(b) If* the button really performs as advertised, why on earth should it be a manual step? Do it automatically.
(c) Best practice here is to escape-on-output, negating the need to remove in-DB XSS, so the fact that this button exists strongly implies they aren't doing that
* I would guess that the button is very unlikely to perform comprehensively as advertised
Input validation is good practice (checking that the input is what's expected), but input filtering is problematic for two reasons:
1. Since input filtering lacks context, the usual option is to filter very broadly (e.g. to attempt to filter for SQL injection and various forms of XSS simultaneously). This leads to much more complicated filtering strategies, adding maintenance overhead, risking data corruption, and generally increasing technical debt.
2. Data loss. This is less of an immediate security issue, but full data retention can be useful for debugging, for future migrations or data transformations, &c. It also ensures you don't get data corruption (e.g. where filtering for one context breaks your data in a different context).
For instance, the apostrophe character is a very potent character in a number of injection scenarios and one you might be tempted to "filter", but it is also a perfectly legal character in things as common as "names". It is merely one example of a very large and constantly growing set.
You can't help but correctly encode things on the way out if you want things to work properly.
There is also the question of "filtering" vs. "rejecting". I personally recommend that one way or another anything with the first 32 ASCII characters that you don't expect not end up in your database, because they are full of magical behaviors in all kinds of places, but I also tend to recommend outright rejection on the grounds that these things don't innocently come in. Nobody accidentally types the Negative ACK character into their name. But at the very least, filter it out early. You can also outright "filter" on Unicode character classes you don't expect. But this really ought to be seen more as mere day-to-day business "data validation" than a security measure because of the aforementioned fact that some of the Characters of Interest are still valid, and you can't afford to just filter them all out.
(You basically end up with "English letters and numbers". If you're trying to "filter" away all the "bad" characters in advance, without really knowing where they're going, you can't even have things like "space" (very active shell character), and UTF8 can actually be dangerous if stuff isn't expecting it, etc. And when push really comes to shove, even strings of nothing but English letters and numbers can become dangerous if they are too long, in certain pathological contexts, i.e., "seriously, don't write network software in C". Because the safety of a string is not an intrinsic property of a string but has everything to do with interpretation by further bits of code, there isn't a way to generically "cleanse" a string.)

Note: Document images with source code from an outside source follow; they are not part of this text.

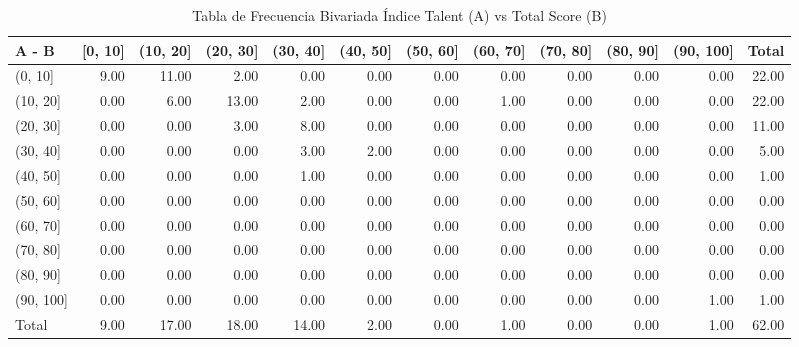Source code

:\documentclass[
]{article}
\begin{document}
\renewcommand{\arraystretch}{1.3}
\begin{scriptsize}%
\begin{longtable}{lrrrrrrrrrrr}
\caption{Tabla de Frecuencia Bivariada Índice Talent (A) vs Total Score (B)} \\ 
  \hline
A   -   B & [0, 10] & (10, 20] & (20, 30] & (30, 40] & (40, 50] & (50, 60] & (60, 70] & (70, 80] & (80, 90] & (90, 100] & Total \\ 
  \hline
(0, 10] & 9.00 & 11.00 & 2.00 & 0.00 & 0.00 & 0.00 & 0.00 & 0.00 & 0.00 & 0.00 & 22.00 \\ 
  (10, 20] & 0.00 & 6.00 & 13.00 & 2.00 & 0.00 & 0.00 & 1.00 & 0.00 & 0.00 & 0.00 & 22.00 \\ 
  (20, 30] & 0.00 & 0.00 & 3.00 & 8.00 & 0.00 & 0.00 & 0.00 & 0.00 & 0.00 & 0.00 & 11.00 \\ 
  (30, 40] & 0.00 & 0.00 & 0.00 & 3.00 & 2.00 & 0.00 & 0.00 & 0.00 & 0.00 & 0.00 & 5.00 \\ 
  (40, 50] & 0.00 & 0.00 & 0.00 & 1.00 & 0.00 & 0.00 & 0.00 & 0.00 & 0.00 & 0.00 & 1.00 \\ 
  (50, 60] & 0.00 & 0.00 & 0.00 & 0.00 & 0.00 & 0.00 & 0.00 & 0.00 & 0.00 & 0.00 & 0.00 \\ 
  (60, 70] & 0.00 & 0.00 & 0.00 & 0.00 & 0.00 & 0.00 & 0.00 & 0.00 & 0.00 & 0.00 & 0.00 \\ 
  (70, 80] & 0.00 & 0.00 & 0.00 & 0.00 & 0.00 & 0.00 & 0.00 & 0.00 & 0.00 & 0.00 & 0.00 \\ 
  (80, 90] & 0.00 & 0.00 & 0.00 & 0.00 & 0.00 & 0.00 & 0.00 & 0.00 & 0.00 & 0.00 & 0.00 \\ 
  (90, 100] & 0.00 & 0.00 & 0.00 & 0.00 & 0.00 & 0.00 & 0.00 & 0.00 & 0.00 & 1.00 & 1.00 \\ 
  Total & 9.00 & 17.00 & 18.00 & 14.00 & 2.00 & 0.00 & 1.00 & 0.00 & 0.00 & 1.00 & 62.00 \\ 
   \hline
\hline
\end{longtable}
\end{scriptsize}\renewcommand{\arraystretch}{1}
\end{document}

If you rely on input filtering but you miss something, there's a bug and filtering doesn't work, or there's a new type of text that needs to be filtered (eg: a new tag added that didn't exist at the time), you have no recourse -- that text is already in the database.

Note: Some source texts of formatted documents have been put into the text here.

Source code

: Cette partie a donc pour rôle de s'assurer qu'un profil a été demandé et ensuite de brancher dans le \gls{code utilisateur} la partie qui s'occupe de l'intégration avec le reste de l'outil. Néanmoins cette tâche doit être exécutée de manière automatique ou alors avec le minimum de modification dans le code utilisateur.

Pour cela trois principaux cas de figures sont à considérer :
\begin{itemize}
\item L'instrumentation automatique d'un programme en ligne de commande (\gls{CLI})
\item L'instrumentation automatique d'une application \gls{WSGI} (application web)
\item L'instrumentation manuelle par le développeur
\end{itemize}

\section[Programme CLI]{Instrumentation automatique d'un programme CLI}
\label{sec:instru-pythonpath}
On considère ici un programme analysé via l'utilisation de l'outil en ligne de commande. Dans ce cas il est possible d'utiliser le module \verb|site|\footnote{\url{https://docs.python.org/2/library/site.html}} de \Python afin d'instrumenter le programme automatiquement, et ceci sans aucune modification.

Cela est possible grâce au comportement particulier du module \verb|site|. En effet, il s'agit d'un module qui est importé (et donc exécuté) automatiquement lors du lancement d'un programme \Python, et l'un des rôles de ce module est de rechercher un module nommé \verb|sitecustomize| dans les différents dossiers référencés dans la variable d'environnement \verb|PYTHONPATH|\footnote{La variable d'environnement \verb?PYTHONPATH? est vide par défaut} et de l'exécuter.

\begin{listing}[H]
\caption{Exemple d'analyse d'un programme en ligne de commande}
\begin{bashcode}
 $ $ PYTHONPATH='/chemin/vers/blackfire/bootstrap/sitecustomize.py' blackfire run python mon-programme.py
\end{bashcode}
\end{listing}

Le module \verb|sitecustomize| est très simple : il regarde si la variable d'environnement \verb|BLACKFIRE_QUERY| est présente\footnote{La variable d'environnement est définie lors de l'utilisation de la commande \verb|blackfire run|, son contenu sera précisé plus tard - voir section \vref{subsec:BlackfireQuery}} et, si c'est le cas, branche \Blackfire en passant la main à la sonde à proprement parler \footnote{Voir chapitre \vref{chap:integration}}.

A software update can fix/change the output filtering, and since that runs at display time (when the vulnerability is actually activated), it can address it.
Then, when the data itself is read, it should pass through context-sensitive output filters, one for the template engine, once again if it's going to be embedded in html, or javascript, or a stylesheet, or into a URL. Output filtering needs to happen, but it critically should not be attempted at the time of input, as the developer of the form should not be expected to predict any possible usage for that data once gathered.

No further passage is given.